10.2 You undertake to update the Software promptly on notification
by us as subsequent versions are released.
10.3 You acknowledge that the Software's feature set may vary from
release to release.
10.4 Databarracks accepts no liability for any failure in the
Services where:
10.4.1 you attempt to access them with a version of the Software
which is not current;
10.4.2 the Software fails owing to:
10.4.2.1 your failure to follow instructions correctly;
10.4.2.2 failure of the Software to interoperate with other
software (including firmware);
10.4.2.3 hardware malfunctions;
10.4.3 there is any corruption or failure of encryption or
decryption key;
10.4.4 the loss or corruption of any password or other
identification token;
10.4.5 loss of or corruption of data caused while the data is in
transit to or from the Databarracks storage facility;
10.4.6 you are frozen out of access to the Services owing to a
denial of service attack.
11. LICENCE TO SOFTWARE
11.1 For such period as Databarracks is contracted to provide the
Services, the Software is licensed to you pursuant to the End User
Licence Agreement which is provided by the software manufacturer
upon installation.
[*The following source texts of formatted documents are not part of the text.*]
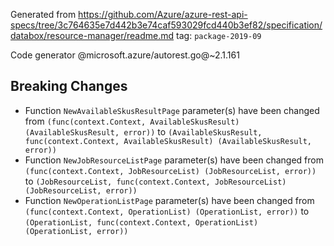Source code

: Generated from https://github.com/Azure/azure-rest-api-specs/tree/3c764635e7d442b3e74caf593029fcd440b3ef82/specification/databox/resource-manager/readme.md tag: `package-2019-09`

Code generator @microsoft.azure/autorest.go@~2.1.161

## Breaking Changes

- Function `NewAvailableSkusResultPage` parameter(s) have been changed from `(func(context.Context, AvailableSkusResult) (AvailableSkusResult, error))` to `(AvailableSkusResult, func(context.Context, AvailableSkusResult) (AvailableSkusResult, error))`
- Function `NewJobResourceListPage` parameter(s) have been changed from `(func(context.Context, JobResourceList) (JobResourceList, error))` to `(JobResourceList, func(context.Context, JobResourceList) (JobResourceList, error))`
- Function `NewOperationListPage` parameter(s) have been changed from `(func(context.Context, OperationList) (OperationList, error))` to `(OperationList, func(context.Context, OperationList) (OperationList, error))`
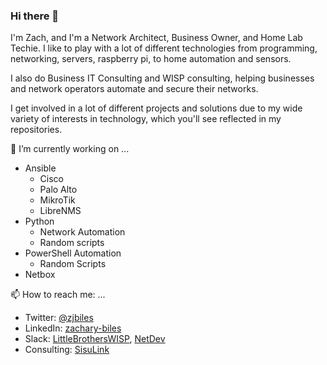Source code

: ### Hi there 👋

<!--
**bile0026/bile0026** is a ✨ _special_ ✨ repository because its `README.md` (this file) appears on your GitHub profile.

Here are some ideas to get you started:

- 🔭 I’m currently working on ...
- 🌱 I’m currently learning ...
- 👯 I’m looking to collaborate on ...
- 🤔 I’m looking for help with ...
- 💬 Ask me about ...
- 📫 How to reach me: ...
- 😄 Pronouns: ...
- ⚡ Fun fact: ...
-->
I'm Zach, and I'm a Network Architect, Business Owner, and Home Lab Techie. I like to play with a lot of different technologies from programming, networking, servers, raspberry pi, to home automation and sensors.

I also do Business IT Consulting and WISP consulting, helping businesses and network operators automate and secure their networks.

I get involved in a lot of different projects and solutions due to my wide variety of interests in technology, which you'll see reflected in my repositories.


🔭 I’m currently working on ...
- Ansible
  - Cisco
  - Palo Alto
  - MikroTik
  - LibreNMS
- Python
  - Network Automation
  - Random scripts
- PowerShell Automation
  - Random Scripts
- Netbox

📫 How to reach me: ...
- Twitter: [@zjbiles](https://twitter.com/zjbiles)
- LinkedIn: [zachary-biles](https://www.linkedin.com/in/zachary-biles/)
- Slack: [LittleBrothersWISP](https://www.patreon.com/thebrotherswisp), [NetDev](https://netdev.chat/)
- Consulting: [SisuLink](https://www.sisulink.com)
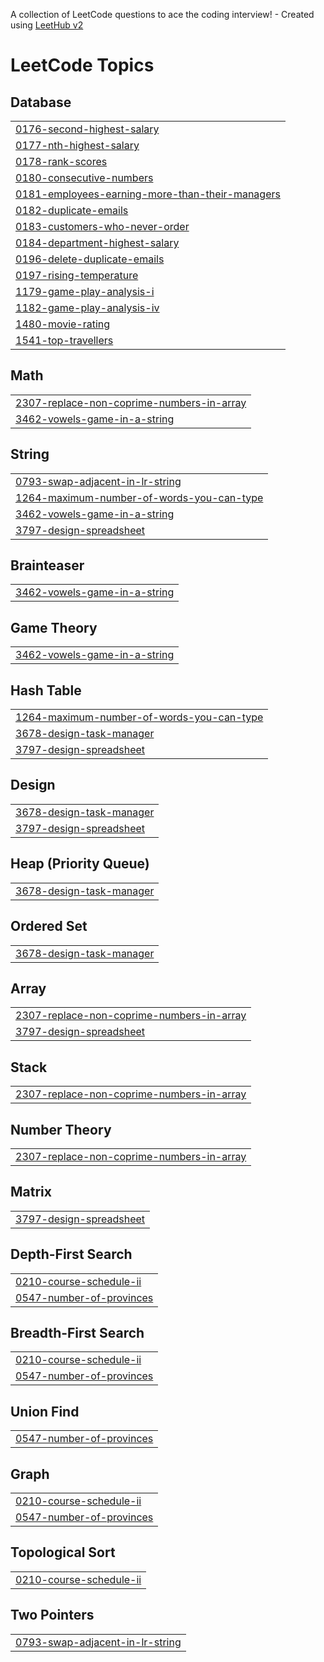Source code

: A collection of LeetCode questions to ace the coding interview! - Created using [LeetHub v2](https://github.com/arunbhardwaj/LeetHub-2.0)
<!---LeetCode Topics Start-->
# LeetCode Topics
## Database
|  |
| ------- |
| [0176-second-highest-salary](https://github.com/rizzzabh/LeetCodeAccepts/tree/master/0176-second-highest-salary) |
| [0177-nth-highest-salary](https://github.com/rizzzabh/LeetCodeAccepts/tree/master/0177-nth-highest-salary) |
| [0178-rank-scores](https://github.com/rizzzabh/LeetCodeAccepts/tree/master/0178-rank-scores) |
| [0180-consecutive-numbers](https://github.com/rizzzabh/LeetCodeAccepts/tree/master/0180-consecutive-numbers) |
| [0181-employees-earning-more-than-their-managers](https://github.com/rizzzabh/LeetCodeAccepts/tree/master/0181-employees-earning-more-than-their-managers) |
| [0182-duplicate-emails](https://github.com/rizzzabh/LeetCodeAccepts/tree/master/0182-duplicate-emails) |
| [0183-customers-who-never-order](https://github.com/rizzzabh/LeetCodeAccepts/tree/master/0183-customers-who-never-order) |
| [0184-department-highest-salary](https://github.com/rizzzabh/LeetCodeAccepts/tree/master/0184-department-highest-salary) |
| [0196-delete-duplicate-emails](https://github.com/rizzzabh/LeetCodeAccepts/tree/master/0196-delete-duplicate-emails) |
| [0197-rising-temperature](https://github.com/rizzzabh/LeetCodeAccepts/tree/master/0197-rising-temperature) |
| [1179-game-play-analysis-i](https://github.com/rizzzabh/LeetCodeAccepts/tree/master/1179-game-play-analysis-i) |
| [1182-game-play-analysis-iv](https://github.com/rizzzabh/LeetCodeAccepts/tree/master/1182-game-play-analysis-iv) |
| [1480-movie-rating](https://github.com/rizzzabh/LeetCodeAccepts/tree/master/1480-movie-rating) |
| [1541-top-travellers](https://github.com/rizzzabh/LeetCodeAccepts/tree/master/1541-top-travellers) |
## Math
|  |
| ------- |
| [2307-replace-non-coprime-numbers-in-array](https://github.com/rizzzabh/LeetCodeAccepts/tree/master/2307-replace-non-coprime-numbers-in-array) |
| [3462-vowels-game-in-a-string](https://github.com/rizzzabh/LeetCodeAccepts/tree/master/3462-vowels-game-in-a-string) |
## String
|  |
| ------- |
| [0793-swap-adjacent-in-lr-string](https://github.com/rizzzabh/LeetCodeAccepts/tree/master/0793-swap-adjacent-in-lr-string) |
| [1264-maximum-number-of-words-you-can-type](https://github.com/rizzzabh/LeetCodeAccepts/tree/master/1264-maximum-number-of-words-you-can-type) |
| [3462-vowels-game-in-a-string](https://github.com/rizzzabh/LeetCodeAccepts/tree/master/3462-vowels-game-in-a-string) |
| [3797-design-spreadsheet](https://github.com/rizzzabh/LeetCodeAccepts/tree/master/3797-design-spreadsheet) |
## Brainteaser
|  |
| ------- |
| [3462-vowels-game-in-a-string](https://github.com/rizzzabh/LeetCodeAccepts/tree/master/3462-vowels-game-in-a-string) |
## Game Theory
|  |
| ------- |
| [3462-vowels-game-in-a-string](https://github.com/rizzzabh/LeetCodeAccepts/tree/master/3462-vowels-game-in-a-string) |
## Hash Table
|  |
| ------- |
| [1264-maximum-number-of-words-you-can-type](https://github.com/rizzzabh/LeetCodeAccepts/tree/master/1264-maximum-number-of-words-you-can-type) |
| [3678-design-task-manager](https://github.com/rizzzabh/LeetCodeAccepts/tree/master/3678-design-task-manager) |
| [3797-design-spreadsheet](https://github.com/rizzzabh/LeetCodeAccepts/tree/master/3797-design-spreadsheet) |
## Design
|  |
| ------- |
| [3678-design-task-manager](https://github.com/rizzzabh/LeetCodeAccepts/tree/master/3678-design-task-manager) |
| [3797-design-spreadsheet](https://github.com/rizzzabh/LeetCodeAccepts/tree/master/3797-design-spreadsheet) |
## Heap (Priority Queue)
|  |
| ------- |
| [3678-design-task-manager](https://github.com/rizzzabh/LeetCodeAccepts/tree/master/3678-design-task-manager) |
## Ordered Set
|  |
| ------- |
| [3678-design-task-manager](https://github.com/rizzzabh/LeetCodeAccepts/tree/master/3678-design-task-manager) |
## Array
|  |
| ------- |
| [2307-replace-non-coprime-numbers-in-array](https://github.com/rizzzabh/LeetCodeAccepts/tree/master/2307-replace-non-coprime-numbers-in-array) |
| [3797-design-spreadsheet](https://github.com/rizzzabh/LeetCodeAccepts/tree/master/3797-design-spreadsheet) |
## Stack
|  |
| ------- |
| [2307-replace-non-coprime-numbers-in-array](https://github.com/rizzzabh/LeetCodeAccepts/tree/master/2307-replace-non-coprime-numbers-in-array) |
## Number Theory
|  |
| ------- |
| [2307-replace-non-coprime-numbers-in-array](https://github.com/rizzzabh/LeetCodeAccepts/tree/master/2307-replace-non-coprime-numbers-in-array) |
## Matrix
|  |
| ------- |
| [3797-design-spreadsheet](https://github.com/rizzzabh/LeetCodeAccepts/tree/master/3797-design-spreadsheet) |
## Depth-First Search
|  |
| ------- |
| [0210-course-schedule-ii](https://github.com/rizzzabh/LeetCodeAccepts/tree/master/0210-course-schedule-ii) |
| [0547-number-of-provinces](https://github.com/rizzzabh/LeetCodeAccepts/tree/master/0547-number-of-provinces) |
## Breadth-First Search
|  |
| ------- |
| [0210-course-schedule-ii](https://github.com/rizzzabh/LeetCodeAccepts/tree/master/0210-course-schedule-ii) |
| [0547-number-of-provinces](https://github.com/rizzzabh/LeetCodeAccepts/tree/master/0547-number-of-provinces) |
## Union Find
|  |
| ------- |
| [0547-number-of-provinces](https://github.com/rizzzabh/LeetCodeAccepts/tree/master/0547-number-of-provinces) |
## Graph
|  |
| ------- |
| [0210-course-schedule-ii](https://github.com/rizzzabh/LeetCodeAccepts/tree/master/0210-course-schedule-ii) |
| [0547-number-of-provinces](https://github.com/rizzzabh/LeetCodeAccepts/tree/master/0547-number-of-provinces) |
## Topological Sort
|  |
| ------- |
| [0210-course-schedule-ii](https://github.com/rizzzabh/LeetCodeAccepts/tree/master/0210-course-schedule-ii) |
## Two Pointers
|  |
| ------- |
| [0793-swap-adjacent-in-lr-string](https://github.com/rizzzabh/LeetCodeAccepts/tree/master/0793-swap-adjacent-in-lr-string) |
<!---LeetCode Topics End-->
The above mentioned Agreement may be amended
from time to time.
11.2 The End User Licence Agreement is incorporated into this
Agreement.
11.3 The licence referred to in Clause 11.1 above extends to any
amendments, modifications bug fixes or version releases that may be
issued from time to time.
12. SUSPENSION OF SERVICES
12.1 Without prejudice to any other remedy it may Databarracks is
permitted to suspend the services
12.1.1 if you are in breach of any term of this Agreement
(including the End User Licence Agreement);
12.1.2 if you owe any money to Databarracks (whether under this
Agreement or otherwise) and such sums are due and payable;
12.1.3 where Databarracks reasonably suspects that you are in
breach of any term of this Agreement or reasonably anticipates that
you will be;
12.1.4 where Databarracks reasonably suspects that the security of
its systems is or is about to be compromised
12.2 Should Databarracks revoke such suspension, it does not
guarantee the retention or integrity of any data stored pursuant to
the Services while such suspension is in place.
12.3 Your licence to use the Software is suspended for such time
as the Services are suspended pursuant to clause 12.1 above.
12.4 Fees continue to accrue and be payable at any time while the
Services are suspended pursuant to clause 12.1 above.
13. TERMINATION
13.1 Either party shall be permitted to terminate this Agreement
on notice to the other if the other is in material breach of this
Agreement and (where the breach is capable of remedy) has failed to
remedy the breach within 30 days of receiving notice of the
breach.
13.2 Databarracks shall be entitled forthwith to terminate this
Agreement by written notice to you if you become bankrupt.
13.3 Any waiver by either party of a breach of any provision of
this Agreement shall not be considered as a waiver of any
subsequent breach of the same or any other provision thereof.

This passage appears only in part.